The task → Go through the entries below. Copy out every line that contains "compteur".
Top of Information
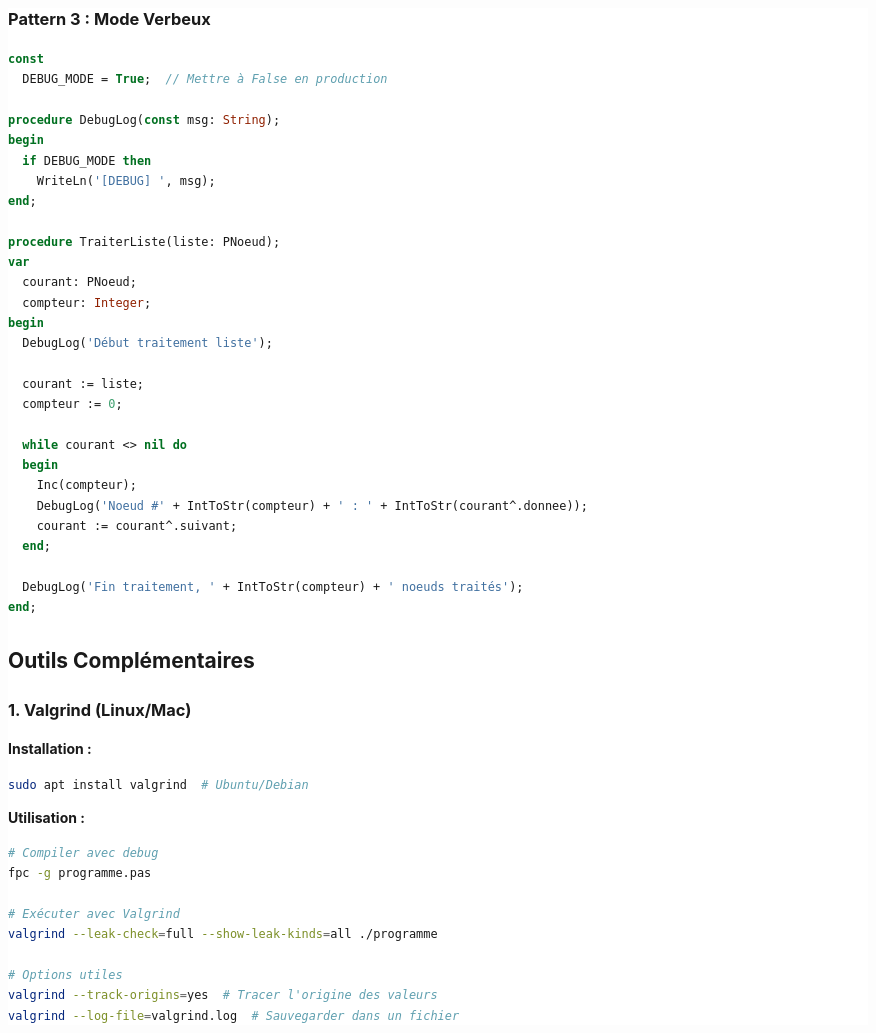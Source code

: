 ### Pattern 3 : Mode Verbeux

```pascal
const
  DEBUG_MODE = True;  // Mettre à False en production

procedure DebugLog(const msg: String);
begin
  if DEBUG_MODE then
    WriteLn('[DEBUG] ', msg);
end;

procedure TraiterListe(liste: PNoeud);
var
  courant: PNoeud;
  compteur: Integer;
begin
  DebugLog('Début traitement liste');

  courant := liste;
  compteur := 0;

  while courant <> nil do
  begin
    Inc(compteur);
    DebugLog('Noeud #' + IntToStr(compteur) + ' : ' + IntToStr(courant^.donnee));
    courant := courant^.suivant;
  end;

  DebugLog('Fin traitement, ' + IntToStr(compteur) + ' noeuds traités');
end;
```

## Outils Complémentaires

### 1. Valgrind (Linux/Mac)

**Installation :**
```bash
sudo apt install valgrind  # Ubuntu/Debian
```

**Utilisation :**
```bash
# Compiler avec debug
fpc -g programme.pas

# Exécuter avec Valgrind
valgrind --leak-check=full --show-leak-kinds=all ./programme

# Options utiles
valgrind --track-origins=yes  # Tracer l'origine des valeurs
valgrind --log-file=valgrind.log  # Sauvegarder dans un fichier
```
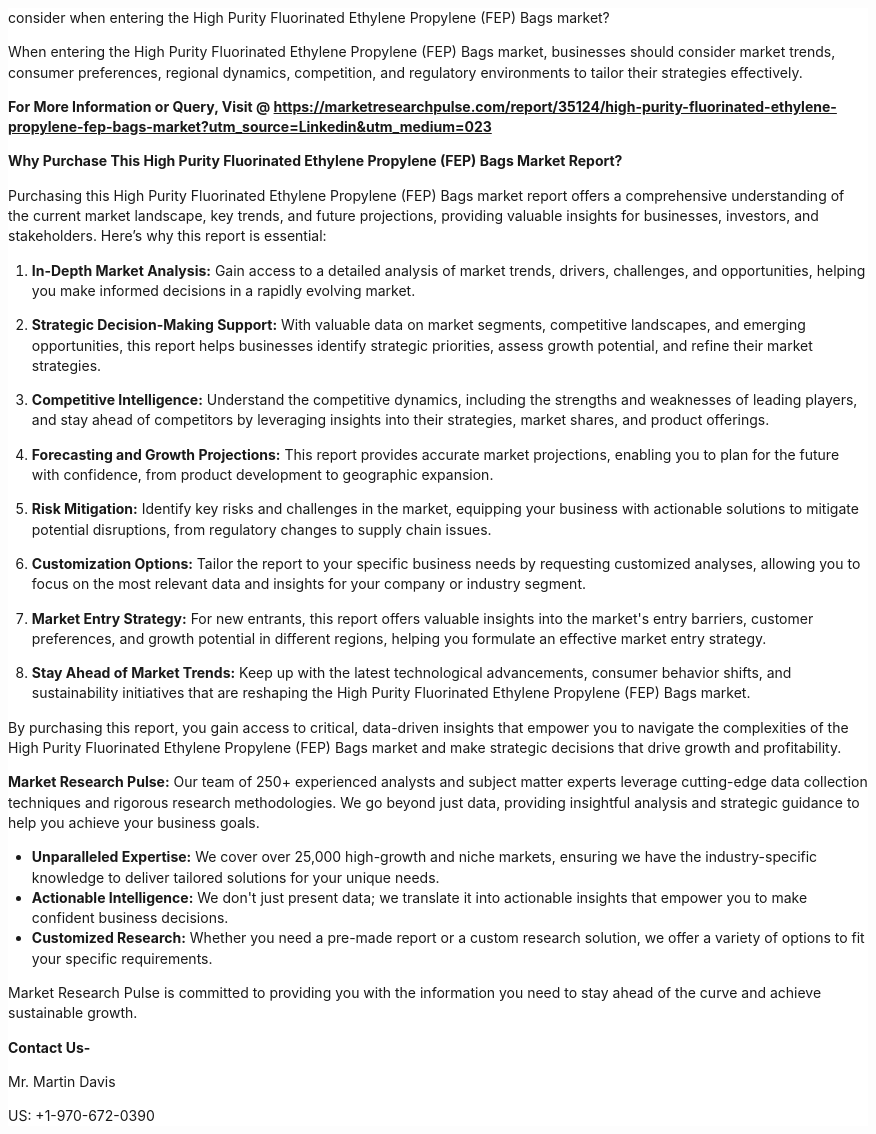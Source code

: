 consider when entering the High Purity Fluorinated Ethylene Propylene (FEP) Bags market?</strong></p><p>When entering the High Purity Fluorinated Ethylene Propylene (FEP) Bags market, businesses should consider market trends, consumer preferences, regional dynamics, competition, and regulatory environments to tailor their strategies effectively.</p><p><strong>For More Information or Query, Visit @&nbsp;<a href="https://marketresearchpulse.com/report/35124/high-purity-fluorinated-ethylene-propylene-fep-bags-market?utm_source=Linkedin&utm_medium=023">https://marketresearchpulse.com/report/35124/high-purity-fluorinated-ethylene-propylene-fep-bags-market?utm_source=Linkedin&utm_medium=023</a></strong></p><p><strong>Why Purchase This High Purity Fluorinated Ethylene Propylene (FEP) Bags Market Report?</strong></p><p>Purchasing this High Purity Fluorinated Ethylene Propylene (FEP) Bags market report offers a comprehensive understanding of the current market landscape, key trends, and future projections, providing valuable insights for businesses, investors, and stakeholders. Here&rsquo;s why this report is essential:</p><ol><li><p><strong>In-Depth Market Analysis:</strong> Gain access to a detailed analysis of market trends, drivers, challenges, and opportunities, helping you make informed decisions in a rapidly evolving market.</p></li><li><p><strong>Strategic Decision-Making Support:</strong> With valuable data on market segments, competitive landscapes, and emerging opportunities, this report helps businesses identify strategic priorities, assess growth potential, and refine their market strategies.</p></li><li><p><strong>Competitive Intelligence:</strong> Understand the competitive dynamics, including the strengths and weaknesses of leading players, and stay ahead of competitors by leveraging insights into their strategies, market shares, and product offerings.</p></li><li><p><strong>Forecasting and Growth Projections:</strong> This report provides accurate market projections, enabling you to plan for the future with confidence, from product development to geographic expansion.</p></li><li><p><strong>Risk Mitigation:</strong> Identify key risks and challenges in the market, equipping your business with actionable solutions to mitigate potential disruptions, from regulatory changes to supply chain issues.</p></li><li><p><strong>Customization Options:</strong> Tailor the report to your specific business needs by requesting customized analyses, allowing you to focus on the most relevant data and insights for your company or industry segment.</p></li><li><p><strong>Market Entry Strategy:</strong> For new entrants, this report offers valuable insights into the market's entry barriers, customer preferences, and growth potential in different regions, helping you formulate an effective market entry strategy.</p></li><li><p><strong>Stay Ahead of Market Trends:</strong> Keep up with the latest technological advancements, consumer behavior shifts, and sustainability initiatives that are reshaping the High Purity Fluorinated Ethylene Propylene (FEP) Bags market.</p></li></ol><p>By purchasing this report, you gain access to critical, data-driven insights that empower you to navigate the complexities of the High Purity Fluorinated Ethylene Propylene (FEP) Bags market and make strategic decisions that drive growth and profitability.</p><p><strong>Market Research Pulse:</strong>&nbsp;Our team of 250+ experienced analysts and subject matter experts leverage cutting-edge data collection techniques and rigorous research methodologies. We go beyond just data, providing insightful analysis and strategic guidance to help you achieve your business goals.</p><ul><li><strong>Unparalleled Expertise:</strong>&nbsp;We cover over 25,000 high-growth and niche markets, ensuring we have the industry-specific knowledge to deliver tailored solutions for your unique needs.</li><li><strong>Actionable Intelligence:</strong>&nbsp;We don't just present data; we translate it into actionable insights that empower you to make confident business decisions.</li><li><strong>Customized Research:</strong>&nbsp;Whether you need a pre-made report or a custom research solution, we offer a variety of options to fit your specific requirements.</li></ul><p>Market Research Pulse is committed to providing you with the information you need to stay ahead of the curve and achieve sustainable growth.</p><p><strong>Contact Us-</strong></p><p>Mr. Martin Davis</p><p>US: +1-970-672-0390</p>
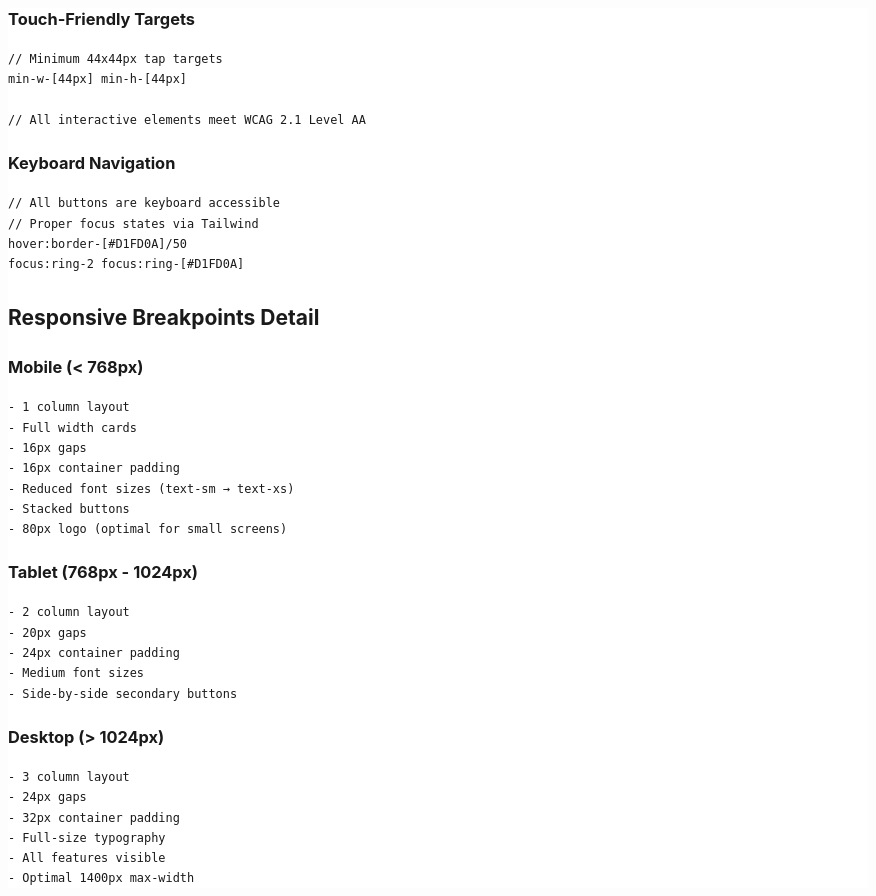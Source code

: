 ### Touch-Friendly Targets

```tsx
// Minimum 44x44px tap targets
min-w-[44px] min-h-[44px]

// All interactive elements meet WCAG 2.1 Level AA
```

### Keyboard Navigation

```tsx
// All buttons are keyboard accessible
// Proper focus states via Tailwind
hover:border-[#D1FD0A]/50
focus:ring-2 focus:ring-[#D1FD0A]
```

## Responsive Breakpoints Detail

### Mobile (< 768px)

```tsx
- 1 column layout
- Full width cards
- 16px gaps
- 16px container padding
- Reduced font sizes (text-sm → text-xs)
- Stacked buttons
- 80px logo (optimal for small screens)
```

### Tablet (768px - 1024px)

```tsx
- 2 column layout
- 20px gaps
- 24px container padding
- Medium font sizes
- Side-by-side secondary buttons
```

### Desktop (> 1024px)

```tsx
- 3 column layout
- 24px gaps
- 32px container padding
- Full-size typography
- All features visible
- Optimal 1400px max-width
```
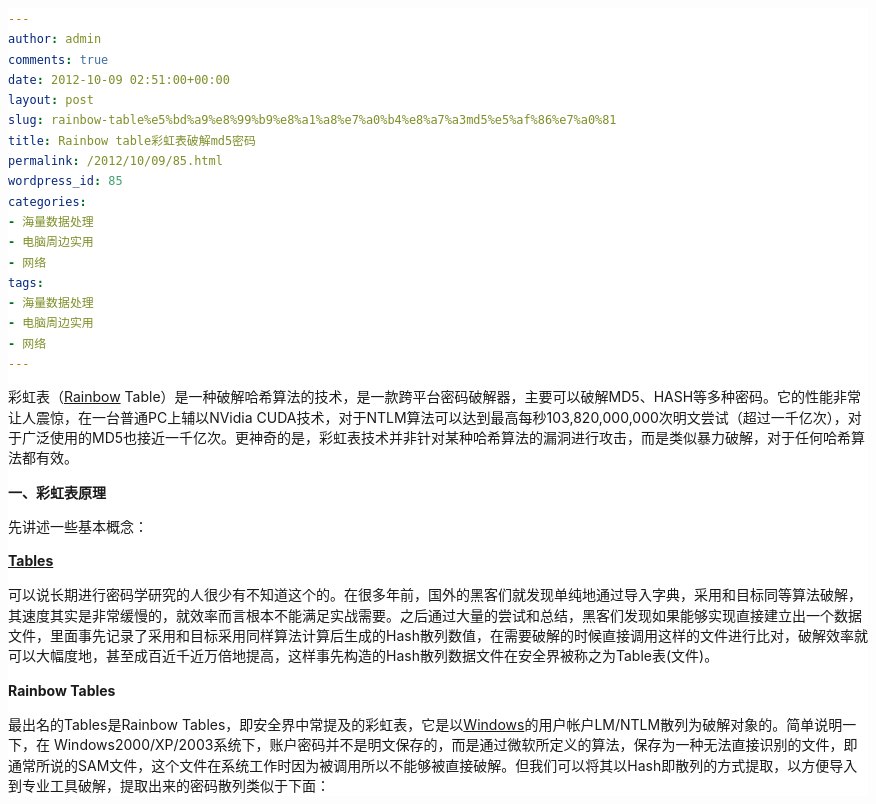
 ```yaml
---
author: admin
comments: true
date: 2012-10-09 02:51:00+00:00
layout: post
slug: rainbow-table%e5%bd%a9%e8%99%b9%e8%a1%a8%e7%a0%b4%e8%a7%a3md5%e5%af%86%e7%a0%81
title: Rainbow table彩虹表破解md5密码
permalink: /2012/10/09/85.html
wordpress_id: 85
categories:
- 海量数据处理
- 电脑周边实用
- 网络
tags:
- 海量数据处理
- 电脑周边实用
- 网络
---
```








彩虹表（[Rainbow](http://www.ha97.com/tag/rainbow) Table）是一种破解哈希算法的技术，是一款跨平台密码破解器，主要可以破解MD5、HASH等多种密码。它的性能非常让人震惊，在一台普通PC上辅以NVidia CUDA技术，对于NTLM算法可以达到最高每秒103,820,000,000次明文尝试（超过一千亿次），对于广泛使用的MD5也接近一千亿次。更神奇的是，彩虹表技术并非针对某种哈希算法的漏洞进行攻击，而是类似暴力破解，对于任何哈希算法都有效。




**一、彩虹表原理**




先讲述一些基本概念：




**[Tables](http://www.ha97.com/tag/tables)**




可以说长期进行密码学研究的人很少有不知道这个的。在很多年前，国外的黑客们就发现单纯地通过导入字典，采用和目标同等算法破解，其速度其实是非常缓慢的，就效率而言根本不能满足实战需要。之后通过大量的尝试和总结，黑客们发现如果能够实现直接建立出一个数据文件，里面事先记录了采用和目标采用同样算法计算后生成的Hash散列数值，在需要破解的时候直接调用这样的文件进行比对，破解效率就可以大幅度地，甚至成百近千近万倍地提高，这样事先构造的Hash散列数据文件在安全界被称之为Table表(文件)。




**Rainbow Tables**




最出名的Tables是Rainbow Tables，即安全界中常提及的彩虹表，它是以[Windows](http://www.ha97.com/category/microsoft/windows)的用户帐户LM/NTLM散列为破解对象的。简单说明一下，在 Windows2000/XP/2003系统下，账户密码并不是明文保存的，而是通过微软所定义的算法，保存为一种无法直接识别的文件，即通常所说的SAM文件，这个文件在系统工作时因为被调用所以不能够被直接破解。但我们可以将其以Hash即散列的方式提取，以方便导入到专业工具破解，提取出来的密码散列类似于下面：
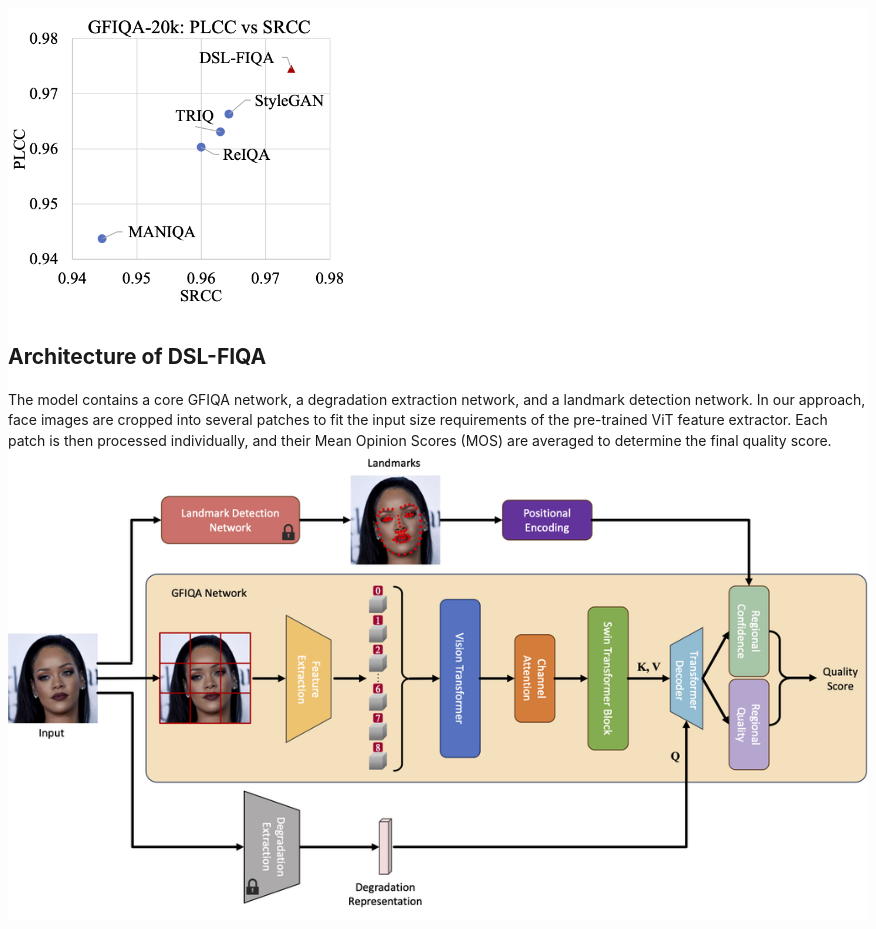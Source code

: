  <img src="file/teasor-2.png" alt="Image 2" width="40%"/>
</p>




## Architecture of DSL-FIQA
The model contains a core GFIQA network, a degradation extraction network, and a landmark detection network. In our approach, face images are cropped into several patches to fit the input size requirements of the pre-trained ViT feature extractor. Each patch is then processed individually, and their Mean Opinion Scores (MOS) are averaged to determine the final quality score.
<img width="1096" alt="image" src='file/overview.png'>

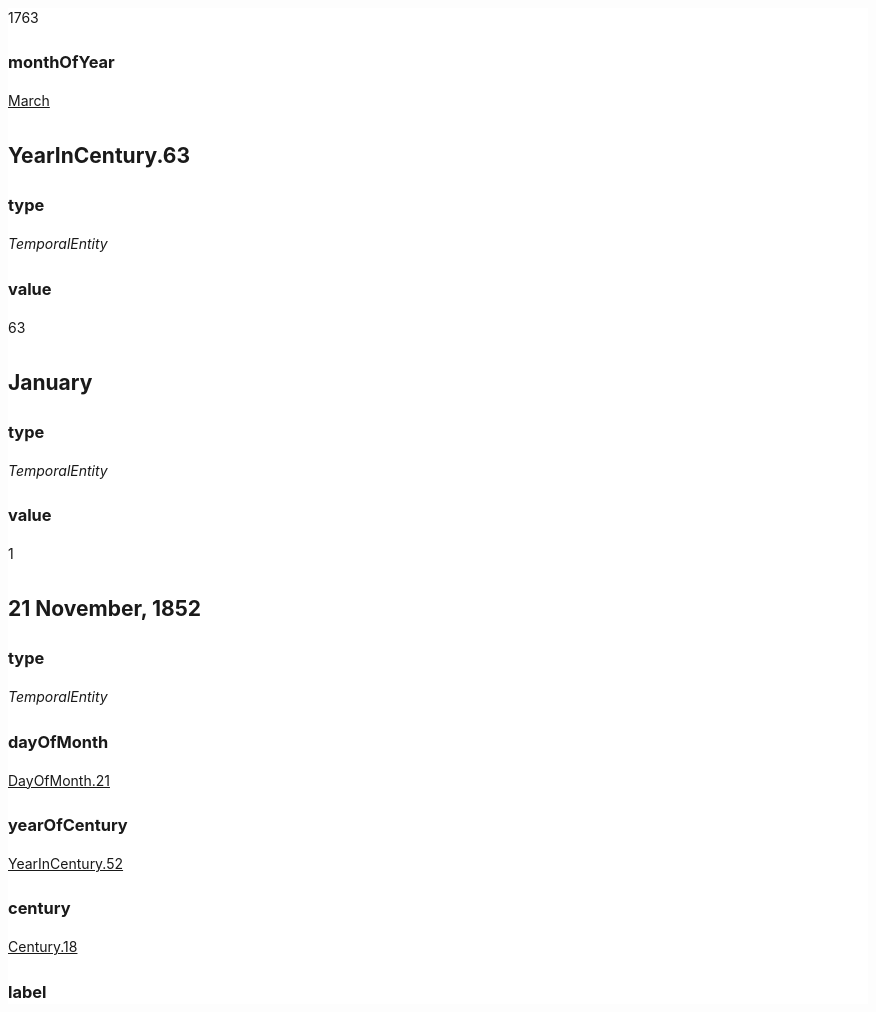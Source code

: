 
1763

### monthOfYear


[March](#March)

## YearInCentury.63

### type


*TemporalEntity*

### value


63

## January

### type


*TemporalEntity*

### value


1

## 21 November, 1852

### type


*TemporalEntity*

### dayOfMonth


[DayOfMonth.21](#DayOfMonth.21)

### yearOfCentury


[YearInCentury.52](#YearInCentury.52)

### century


[Century.18](#Century.18)

### label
Bottom of Information
Task output →
  compteur: Integer;
  compteur := 0;
    Inc(compteur);
    DebugLog('Noeud #' + IntToStr(compteur) + ' : ' + IntToStr(courant^.donnee));
  DebugLog('Fin traitement, ' + IntToStr(compteur) + ' noeuds traités');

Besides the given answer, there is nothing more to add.